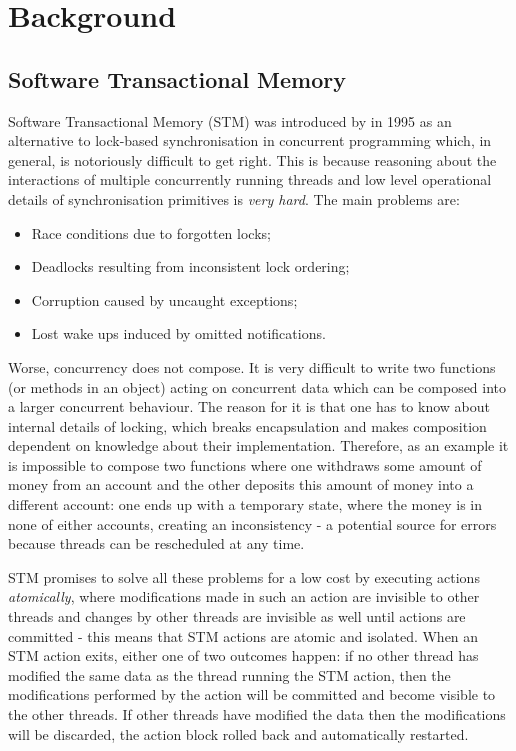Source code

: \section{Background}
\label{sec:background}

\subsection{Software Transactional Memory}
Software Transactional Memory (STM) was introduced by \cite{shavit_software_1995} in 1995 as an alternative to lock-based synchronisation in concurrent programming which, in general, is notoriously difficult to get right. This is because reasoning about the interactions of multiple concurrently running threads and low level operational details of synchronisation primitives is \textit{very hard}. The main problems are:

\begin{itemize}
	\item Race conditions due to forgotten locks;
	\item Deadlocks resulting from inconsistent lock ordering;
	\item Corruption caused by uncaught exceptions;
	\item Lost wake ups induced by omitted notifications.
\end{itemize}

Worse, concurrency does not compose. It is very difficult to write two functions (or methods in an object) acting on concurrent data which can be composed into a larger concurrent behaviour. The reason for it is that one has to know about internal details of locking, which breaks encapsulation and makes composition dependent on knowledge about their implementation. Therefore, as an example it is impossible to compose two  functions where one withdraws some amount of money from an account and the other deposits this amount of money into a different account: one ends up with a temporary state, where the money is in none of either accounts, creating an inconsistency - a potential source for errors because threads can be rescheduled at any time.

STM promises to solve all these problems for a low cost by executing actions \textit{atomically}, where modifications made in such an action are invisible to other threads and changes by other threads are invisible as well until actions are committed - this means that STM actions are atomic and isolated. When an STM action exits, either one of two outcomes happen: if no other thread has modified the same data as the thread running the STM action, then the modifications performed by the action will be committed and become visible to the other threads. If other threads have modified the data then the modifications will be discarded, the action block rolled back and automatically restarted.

§ §

**REQUIRED WORK:**
Copy out each line of the data above, exactly, if it lies between the line holding "Software Transactional Memory (STM)" and the line holding "Worse, concurrency does", inclusive; copy no other line.

**YOUR SOLUTION:**
Software Transactional Memory (STM) was introduced by \cite{shavit_software_1995} in 1995 as an alternative to lock-based synchronisation in concurrent programming which, in general, is notoriously difficult to get right. This is because reasoning about the interactions of multiple concurrently running threads and low level operational details of synchronisation primitives is \textit{very hard}. The main problems are:

\begin{itemize}
	\item Race conditions due to forgotten locks;
	\item Deadlocks resulting from inconsistent lock ordering;
	\item Corruption caused by uncaught exceptions;
	\item Lost wake ups induced by omitted notifications.
\end{itemize}

Worse, concurrency does not compose. It is very difficult to write two functions (or methods in an object) acting on concurrent data which can be composed into a larger concurrent behaviour. The reason for it is that one has to know about internal details of locking, which breaks encapsulation and makes composition dependent on knowledge about their implementation. Therefore, as an example it is impossible to compose two  functions where one withdraws some amount of money from an account and the other deposits this amount of money into a different account: one ends up with a temporary state, where the money is in none of either accounts, creating an inconsistency - a potential source for errors because threads can be rescheduled at any time.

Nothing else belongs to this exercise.